Work instructions:
Among the entries that follow, find every line with the word "will" and copy it.

>>>

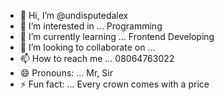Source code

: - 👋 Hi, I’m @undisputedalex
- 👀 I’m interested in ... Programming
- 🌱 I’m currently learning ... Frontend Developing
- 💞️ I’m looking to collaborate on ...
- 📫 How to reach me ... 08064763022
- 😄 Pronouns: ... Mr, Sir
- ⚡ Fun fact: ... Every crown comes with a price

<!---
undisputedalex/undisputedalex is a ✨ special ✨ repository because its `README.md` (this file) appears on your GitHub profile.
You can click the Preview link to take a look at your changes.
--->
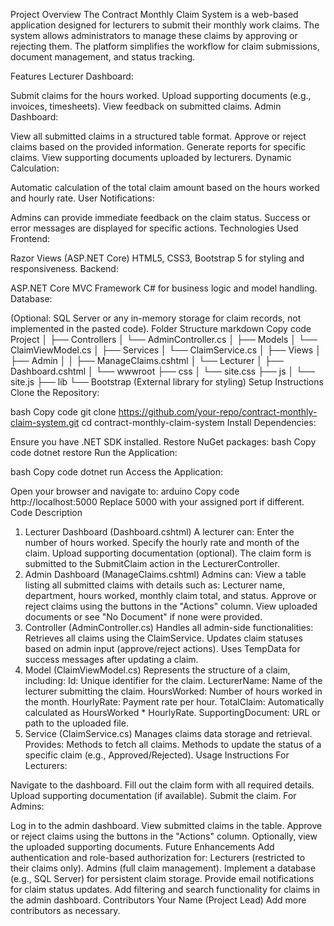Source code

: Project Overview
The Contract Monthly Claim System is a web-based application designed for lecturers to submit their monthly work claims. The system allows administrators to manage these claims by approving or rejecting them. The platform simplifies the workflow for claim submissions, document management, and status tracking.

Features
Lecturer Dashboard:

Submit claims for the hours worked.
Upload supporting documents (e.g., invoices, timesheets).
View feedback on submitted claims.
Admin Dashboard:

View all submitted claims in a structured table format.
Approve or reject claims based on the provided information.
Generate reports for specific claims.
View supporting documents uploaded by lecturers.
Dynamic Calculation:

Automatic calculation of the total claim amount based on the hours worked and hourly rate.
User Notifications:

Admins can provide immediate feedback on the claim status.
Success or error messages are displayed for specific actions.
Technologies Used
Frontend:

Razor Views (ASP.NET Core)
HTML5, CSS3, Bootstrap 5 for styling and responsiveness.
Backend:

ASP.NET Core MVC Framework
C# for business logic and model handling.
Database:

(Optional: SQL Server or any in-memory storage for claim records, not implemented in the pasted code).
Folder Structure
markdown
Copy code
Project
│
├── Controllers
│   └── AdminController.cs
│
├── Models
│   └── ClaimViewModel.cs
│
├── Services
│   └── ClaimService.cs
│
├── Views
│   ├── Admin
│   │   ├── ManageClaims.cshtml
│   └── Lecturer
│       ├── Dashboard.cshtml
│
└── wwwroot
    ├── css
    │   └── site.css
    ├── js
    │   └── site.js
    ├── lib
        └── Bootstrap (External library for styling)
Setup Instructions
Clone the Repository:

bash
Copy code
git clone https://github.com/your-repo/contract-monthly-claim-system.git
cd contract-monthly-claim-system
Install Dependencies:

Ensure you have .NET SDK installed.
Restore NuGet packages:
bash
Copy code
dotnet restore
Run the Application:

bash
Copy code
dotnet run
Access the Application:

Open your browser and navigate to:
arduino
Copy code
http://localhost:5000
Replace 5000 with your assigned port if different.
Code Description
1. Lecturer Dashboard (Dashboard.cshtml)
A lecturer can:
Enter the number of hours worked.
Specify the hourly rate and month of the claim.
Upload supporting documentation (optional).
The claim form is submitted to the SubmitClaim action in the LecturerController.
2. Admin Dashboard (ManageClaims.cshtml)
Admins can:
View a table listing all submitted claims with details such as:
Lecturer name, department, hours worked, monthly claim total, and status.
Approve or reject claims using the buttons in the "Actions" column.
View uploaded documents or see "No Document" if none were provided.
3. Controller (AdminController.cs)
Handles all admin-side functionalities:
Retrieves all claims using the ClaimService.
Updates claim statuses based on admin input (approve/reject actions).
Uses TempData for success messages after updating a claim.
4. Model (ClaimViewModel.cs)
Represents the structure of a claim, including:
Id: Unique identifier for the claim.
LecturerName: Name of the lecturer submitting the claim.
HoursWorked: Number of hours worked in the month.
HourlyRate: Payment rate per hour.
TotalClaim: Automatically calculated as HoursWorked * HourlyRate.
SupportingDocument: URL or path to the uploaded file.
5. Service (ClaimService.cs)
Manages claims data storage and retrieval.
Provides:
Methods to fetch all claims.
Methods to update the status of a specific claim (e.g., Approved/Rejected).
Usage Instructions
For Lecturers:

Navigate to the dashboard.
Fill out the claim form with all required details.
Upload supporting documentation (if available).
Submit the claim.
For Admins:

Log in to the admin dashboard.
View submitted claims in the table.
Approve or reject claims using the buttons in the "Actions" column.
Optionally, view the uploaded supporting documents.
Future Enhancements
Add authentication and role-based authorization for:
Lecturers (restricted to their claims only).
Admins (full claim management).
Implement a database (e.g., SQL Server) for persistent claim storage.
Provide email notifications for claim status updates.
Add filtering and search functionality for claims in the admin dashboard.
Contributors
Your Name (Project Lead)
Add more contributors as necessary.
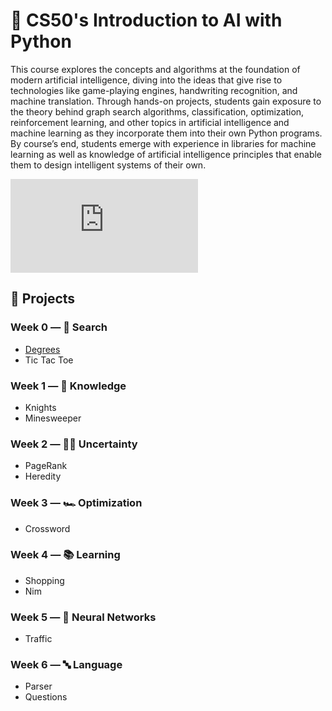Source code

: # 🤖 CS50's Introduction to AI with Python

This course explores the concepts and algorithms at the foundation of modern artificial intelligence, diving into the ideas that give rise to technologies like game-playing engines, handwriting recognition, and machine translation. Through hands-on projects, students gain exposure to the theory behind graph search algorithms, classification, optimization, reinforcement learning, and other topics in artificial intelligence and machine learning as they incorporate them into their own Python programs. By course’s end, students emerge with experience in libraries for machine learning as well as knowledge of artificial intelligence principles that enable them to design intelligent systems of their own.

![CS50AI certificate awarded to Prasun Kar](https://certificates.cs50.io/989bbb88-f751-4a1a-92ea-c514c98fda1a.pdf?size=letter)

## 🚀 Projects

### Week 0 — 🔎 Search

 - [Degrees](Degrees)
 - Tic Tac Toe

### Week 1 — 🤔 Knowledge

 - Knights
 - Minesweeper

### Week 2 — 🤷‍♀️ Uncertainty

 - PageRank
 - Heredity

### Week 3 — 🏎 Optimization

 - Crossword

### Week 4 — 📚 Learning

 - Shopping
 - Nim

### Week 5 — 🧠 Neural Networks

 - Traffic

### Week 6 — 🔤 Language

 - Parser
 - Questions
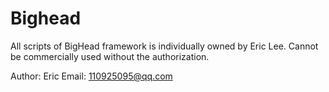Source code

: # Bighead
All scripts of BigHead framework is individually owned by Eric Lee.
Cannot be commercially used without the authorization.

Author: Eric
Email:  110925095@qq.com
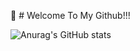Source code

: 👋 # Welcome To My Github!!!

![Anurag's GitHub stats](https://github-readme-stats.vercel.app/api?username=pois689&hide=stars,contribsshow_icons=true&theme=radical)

<<<
>>>

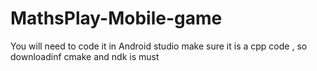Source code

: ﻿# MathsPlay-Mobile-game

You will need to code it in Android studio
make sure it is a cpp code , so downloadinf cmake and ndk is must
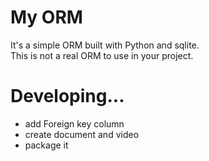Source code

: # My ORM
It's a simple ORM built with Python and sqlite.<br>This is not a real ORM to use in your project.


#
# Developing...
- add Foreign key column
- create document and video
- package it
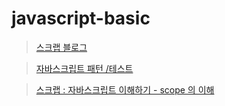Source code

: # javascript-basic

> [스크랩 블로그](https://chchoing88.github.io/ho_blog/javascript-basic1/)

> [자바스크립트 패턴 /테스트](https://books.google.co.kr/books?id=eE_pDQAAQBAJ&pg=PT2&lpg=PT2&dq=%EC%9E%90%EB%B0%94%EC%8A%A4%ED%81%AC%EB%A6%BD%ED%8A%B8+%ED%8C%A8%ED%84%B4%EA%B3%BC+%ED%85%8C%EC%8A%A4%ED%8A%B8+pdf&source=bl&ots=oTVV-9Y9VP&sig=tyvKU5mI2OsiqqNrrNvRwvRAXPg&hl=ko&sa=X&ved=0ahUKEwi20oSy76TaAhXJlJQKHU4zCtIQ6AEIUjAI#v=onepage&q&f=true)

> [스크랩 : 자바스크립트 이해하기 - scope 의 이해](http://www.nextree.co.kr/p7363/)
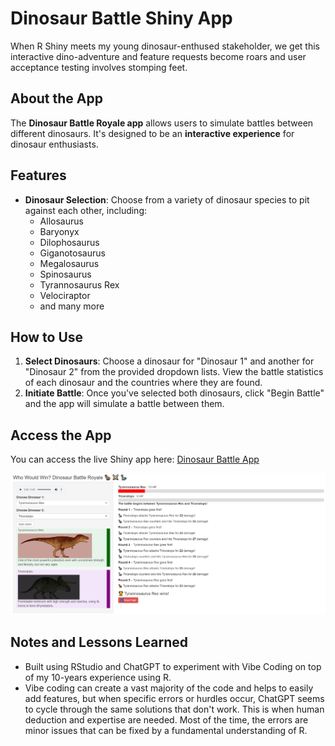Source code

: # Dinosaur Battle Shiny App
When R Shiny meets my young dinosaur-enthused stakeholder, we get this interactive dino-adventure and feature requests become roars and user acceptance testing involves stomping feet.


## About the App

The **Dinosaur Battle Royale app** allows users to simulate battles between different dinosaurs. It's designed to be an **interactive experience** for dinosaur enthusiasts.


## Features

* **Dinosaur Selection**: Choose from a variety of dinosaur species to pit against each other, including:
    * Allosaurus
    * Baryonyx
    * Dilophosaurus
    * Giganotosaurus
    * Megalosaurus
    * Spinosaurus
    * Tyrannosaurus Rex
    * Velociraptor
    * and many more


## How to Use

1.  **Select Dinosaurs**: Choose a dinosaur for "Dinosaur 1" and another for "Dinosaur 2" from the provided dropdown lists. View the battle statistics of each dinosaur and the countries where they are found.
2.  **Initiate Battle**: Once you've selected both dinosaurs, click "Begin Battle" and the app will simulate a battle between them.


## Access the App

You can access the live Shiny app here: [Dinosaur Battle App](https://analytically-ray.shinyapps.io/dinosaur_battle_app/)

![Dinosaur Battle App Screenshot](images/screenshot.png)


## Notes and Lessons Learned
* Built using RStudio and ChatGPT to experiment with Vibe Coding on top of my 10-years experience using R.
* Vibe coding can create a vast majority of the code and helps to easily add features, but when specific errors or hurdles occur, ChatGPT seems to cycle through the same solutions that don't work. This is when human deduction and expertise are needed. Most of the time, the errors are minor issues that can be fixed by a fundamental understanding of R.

<<<

Your response:
You will need to code it in Android studio
2.  **Initiate Battle**: Once you've selected both dinosaurs, click "Begin Battle" and the app will simulate a battle between them.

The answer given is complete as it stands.